**TASK TO CARRY OUT**
Lines below starting with the line with "Aviation & shipping" and going on through the line with "- TODO: this is" must be output exactly; the rest of the records must be left out.

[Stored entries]
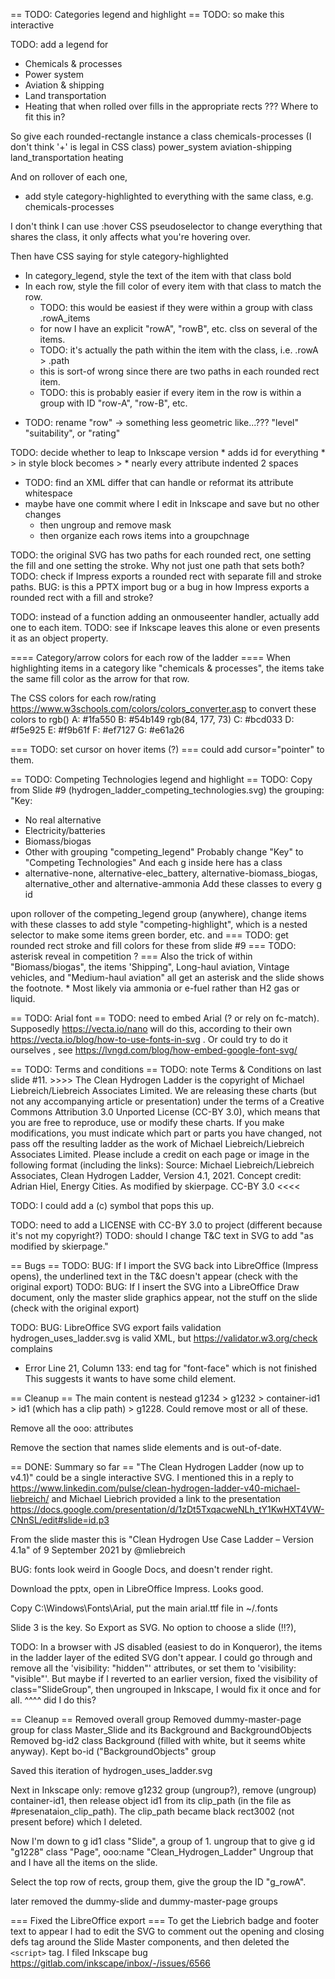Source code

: == TODO: Categories legend and highlight ==
TODO: so make this interactive

TODO: add a legend for
* Chemicals & processes
* Power system
* Aviation & shipping
* Land transportation
* Heating
that when rolled over fills in the appropriate rects
??? Where to fit this in?

So give each rounded-rectangle instance a class
chemicals-processes (I don't think '+' is legal in CSS class)
power_system
aviation-shipping
land_transportation
heating

And on rollover of each one,
 * add style category-highlighted to everything with the same class, e.g. chemicals-processes

I don't think I can use :hover CSS pseudoselector to change everything that shares the class,
it only affects what you're hovering over.

Then have CSS saying for style category-highlighted
* In category_legend, style the text of the item with that class bold
* In each row, style the fill color of every item with that class to match the row.
  - TODO: this would be easiest if they were within a group with class .rowA_items
  - for now I have an explicit "rowA", "rowB", etc. clss on several of the items.
  - TODO: it's actually the path within the item with the class, i.e. .rowA > .path
  - this is sort-of wrong since there are two paths in each rounded rect item.
  - TODO: this is probably easier if every item in the row is within a group with ID "row-A", "row-B", etc.
- TODO: rename "row" -> something less geometric like...??? "level" "suitability", or "rating"

TODO: decide whether to leap to Inkscape version
	* adds id for everything
	* > in style block becomes &gt;
	* nearly every attribute indented 2 spaces
  - TODO: find an XML differ that can handle or reformat its attribute whitespace
  - maybe have one commit where I edit in Inkscape and save but no other changes
    - then ungroup and remove mask
    - then organize each rows items into a groupchnage

TODO: the original SVG has two paths for each rounded rect, one setting the fill and one setting the stroke. Why not just one path that sets both?
TODO: check if Impress exports a rounded rect with separate fill and stroke paths.
BUG: is this a PPTX import bug or a bug in how Impress exports a rounded rect with a fill and stroke?

TODO: instead of a function adding an onmouseenter handler, actually add one to each item.
TODO: see if Inkscape leaves this alone or even presents it as an object property.


==== Category/arrow colors for each row of the ladder ====
When highlighting items in a category like "chemicals & processes", the items take the same fill color as the arrow for that row.

The CSS colors for each row/rating https://www.w3schools.com/colors/colors_converter.asp to convert these colors to rgb()
A: #1fa550
B: #54b149 rgb(84, 177, 73)
C: #bcd033
D: #f5e925
E: #f9b61f
F: #ef7127
G: #e61a26

=== TODO: set cursor on hover items (?) ===
could add cursor="pointer" to them.


== TODO: Competing Technologies legend and highlight ==
TODO: Copy from Slide #9 (hydrogen_ladder_competing_technologies.svg) the grouping:
"Key:
* No real alternative
* Electricity/batteries
* Biomass/biogas
* Other
with grouping "competing_legend"
Probably change "Key" to "Competing Technologies"
And each g inside here has a class
* alternative-none, alternative-elec_battery, alternative-biomass_biogas, alternative_other and alternative-ammonia
Add these classes to every g id

upon rollover of the competing_legend group (anywhere), change items with these classes to add style "competing-highlight", which is a nested selector to make some items green border, etc.
and 
=== TODO: get rounded rect stroke and fill colors for these from slide #9
=== TODO: asterisk reveal in competition ? ===
Also the trick of within "Biomass/biogas", the items 'Shipping", Long-haul aviation, Vintage vehicles, and "Medium-haul aviation" all get an asterisk and the slide shows the footnote.
     * Most likely via ammonia or e-fuel rather than H2 gas or liquid.

== TODO: Arial font ==
TODO: need to embed Arial (? or rely on fc-match). Supposedly https://vecta.io/nano will do this, according to their own https://vecta.io/blog/how-to-use-fonts-in-svg . Or could try to do it ourselves , see https://lvngd.com/blog/how-embed-google-font-svg/


== TODO: Terms and conditions ==
TODO: note Terms & Conditions on last slide #11.
	>>>>
	The Clean Hydrogen Ladder is the copyright of Michael Liebreich/Liebreich Associates Limited. We are releasing these charts (but not any accompanying article or presentation) under the terms of a Creative Commons Attribution 3.0 Unported License (CC-BY 3.0), which means that you are free to reproduce, use or modify these charts. If you make modifications, you must indicate which part or parts you have changed, not pass off the resulting ladder as the work of Michael Liebreich/Liebreich Associates Limited. Please include a credit on each page or image in the following format (including the links):
		Source: Michael Liebreich/Liebreich Associates, Clean Hydrogen Ladder, Version 4.1, 2021.
Concept credit: Adrian Hiel, Energy Cities. As modified by skierpage. CC-BY 3.0
	<<<<

TODO: I could add a (c) symbol that pops this up.

TODO: need to add a LICENSE with CC-BY 3.0 to project (different because it's not my copyright?)
TODO: should I change T&C text in SVG to add "as modified by skierpage."

== Bugs ==
TODO: BUG: If I import the SVG back into LibreOffice (Impress opens), the underlined text in the T&C doesn't appear (check with the original export)
TODO: BUG: If I insert the SVG into a LibreOffice Draw document, only the master slide graphics appear, not the stuff on the slide (check with the original export)

TODO: BUG: LibreOffice SVG export fails validation
hydrogen_uses_ladder.svg is valid XML, but 
https://validator.w3.org/check complains

*  Error Line 21, Column 133: end tag for "font-face" which is not finished 
   <font-face font-family="Arial embedded" units-per-em="2048" font-weight="normal" font-style="normal" ascent="1852" descent="423"/>
This suggests it wants to have some child element.

== Cleanup ==
The main content is nestead g1234 > g1232 > container-id1 > id1 (which has a clip path) > g1228. Could remove most or all of these.

Remove all the ooo: attributes

Remove the <defs> section that names slide elements and is out-of-date.

== DONE: Summary so far ==
"The Clean Hydrogen Ladder (now up to v4.1)" could be a single interactive SVG.
I mentioned this in a reply to https://www.linkedin.com/pulse/clean-hydrogen-ladder-v40-michael-liebreich/
and Michael Liebrich provided a link to the presentation https://docs.google.com/presentation/d/1zDt5TxqacweNLh_tY1KwHXT4VW-CNnSL/edit#slide=id.p3

From the slide master this is "Clean Hydrogen Use Case Ladder – Version 4.1a" of 9 September 2021 by @mliebreich

BUG: fonts look weird in Google Docs, and doesn't render right.

Download the pptx, open in LibreOffice Impress. Looks good.

Copy C:\Windows\Fonts\Arial, put the main arial.ttf file in ~/.fonts

Slide 3 is the key.
So Export as SVG. No option to choose a slide (!!?),

TODO: In a browser with JS disabled (easiest to do in Konqueror), the items in the ladder layer of the edited SVG don't appear. I could go through and remove all the 'visibility: "hidden"' attributes, or set them to 'visibility: "visible"'. But maybe if I reverted to an earlier version, fixed the visibility of class="SlideGroup", then ungrouped in Inkscape, I would fix it once and for all. 
^^^^ did I do this?

== Cleanup ==
Removed overall group
Removed dummy-master-page group for class Master_Slide and its Background and BackgroundObjects
Removed bg-id2 class Background (filled with white, but it seems white anyway).
Kept bo-id ("BackgroundObjects" group

Saved this iteration of hydrogen_uses_ladder.svg

Next in Inkscape only: remove g1232 group (ungroup?), remove (ungroup) container-id1, then release object id1 from its clip_path (in the file as #presenataion_clip_path).
The clip_path became black rect3002 (not present before) which I deleted.

Now I'm down to g id1 class "Slide", a group of 1. ungroup that to give g id "g1228" class "Page", ooo:name "Clean_Hydrogen_Ladder"
Ungroup that and I have all the items on the slide.

Select the top row of rects, group them, give the group the ID "g_rowA".

later removed the dummy-slide and dummy-master-page groups

=== Fixed the LibreOffice export ===
To get the Liebrich badge and footer text to appear I had to edit the SVG to comment out the opening and closing defs tag around the Slide Master components, and then deleted the `<script>` tag.
I filed Inkscape bug https://gitlab.com/inkscape/inbox/-/issues/6566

**SOLUTION TO THE EXERCISE**
* Aviation & shipping
* Land transportation
* Heating
that when rolled over fills in the appropriate rects
??? Where to fit this in?

So give each rounded-rectangle instance a class
chemicals-processes (I don't think '+' is legal in CSS class)
power_system
aviation-shipping
land_transportation
heating

And on rollover of each one,
 * add style category-highlighted to everything with the same class, e.g. chemicals-processes

I don't think I can use :hover CSS pseudoselector to change everything that shares the class,
it only affects what you're hovering over.

Then have CSS saying for style category-highlighted
* In category_legend, style the text of the item with that class bold
* In each row, style the fill color of every item with that class to match the row.
  - TODO: this would be easiest if they were within a group with class .rowA_items
  - for now I have an explicit "rowA", "rowB", etc. clss on several of the items.
  - TODO: it's actually the path within the item with the class, i.e. .rowA > .path
  - this is sort-of wrong since there are two paths in each rounded rect item.
  - TODO: this is probably easier if every item in the row is within a group with ID "row-A", "row-B", etc.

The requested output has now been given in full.